Conservation de données

Le paragraphe 7(10) du projet de loi indique que les organisations du secteur public conserveront les renseignements personnels recueillis pendant la période précisée dans les normes applicables relatives aux données ou, si aucune période n’est précisée, pendant un an. Une période par défaut d’un an ne suffit pas à l’évaluation des tendances, des habitudes ou des changements au fil du temps. Elle est également trop courte pour assurer que les données puissent être utilisées dans le cadre de requêtes devant le Tribunal des droits de la personne de l’Ontario (TDPO). Les requêtes au TDPO doivent habituellement être soumises dans l’année suivant le dernier incident de discrimination alléguée, et les audiences peuvent avoir lieu beaucoup plus tard.

Par conséquent, la CODP recommande que la période par défaut de conservation des données recueillies fixée dans les normes relatives au données sont étendue à cinq ans.

Réglementation touchant les normes relatives aux données et le cadre EIAR

Bon nombre des mesures importantes du projet de loi, y compris les normes relatives aux données et le cadre EIAR, seront mises en œuvre au moyen de règlements. La CODP exhorte le gouvernement à fixer des normes relatives aux données et à établir le  cadre EIAR le plus rapidement possible. Sans réglementation correspondante, le projet de loi ne sera pas en mesure d’atteindre son important objectif.

Les normes relatives aux données devraient tenir compte de l’importance de l’analyse intersectionnelle. Elles devraient non seulement se concentrer sur la collecte de données, mais également exiger que les organisations du secteur public analysent les données de façon à déceler tout effet disproportionné sur les groupes protégés par le Code, fassent publiquement rapport des données et prennent des mesures concrètes si les données révèlent un manque d’équité. Cela aiderait à faire en sorte que les organisations du secteur public utilisent les données de façon proactive pour respecter leurs obligations aux termes du Code.
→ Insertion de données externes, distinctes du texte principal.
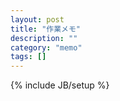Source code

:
 ```yaml
---
layout: post
title: "作業メモ"
description: ""
category: "memo"
tags: []
---
```

{% include JB/setup %}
Aux termes du projet de loi, certaines organisations du secteur public pourraient devoir recueillir des renseignements spécifiques (alinéa 5(5)(a)) tandis que d’autres pourraient être autorisées à le faire (alinéa 5(5)(b)). La collecte de données devrait être requise dans plusieurs secteurs d’activités prioritaires. Ces secteurs incluent le maintien de l’ordre, les services correctionnels, le bien-être de l’enfance, l’éducation, la santé physique/mentale et la prestation d’aide sociale. La CODP devrait être consultée afin de déterminer quelles organisations du secteur public devraient être tenues de recueillir des données.

Nous vous remercions de nous avoir donné l’occasion de soumettre ce mémoire et de  comparaître devant vous.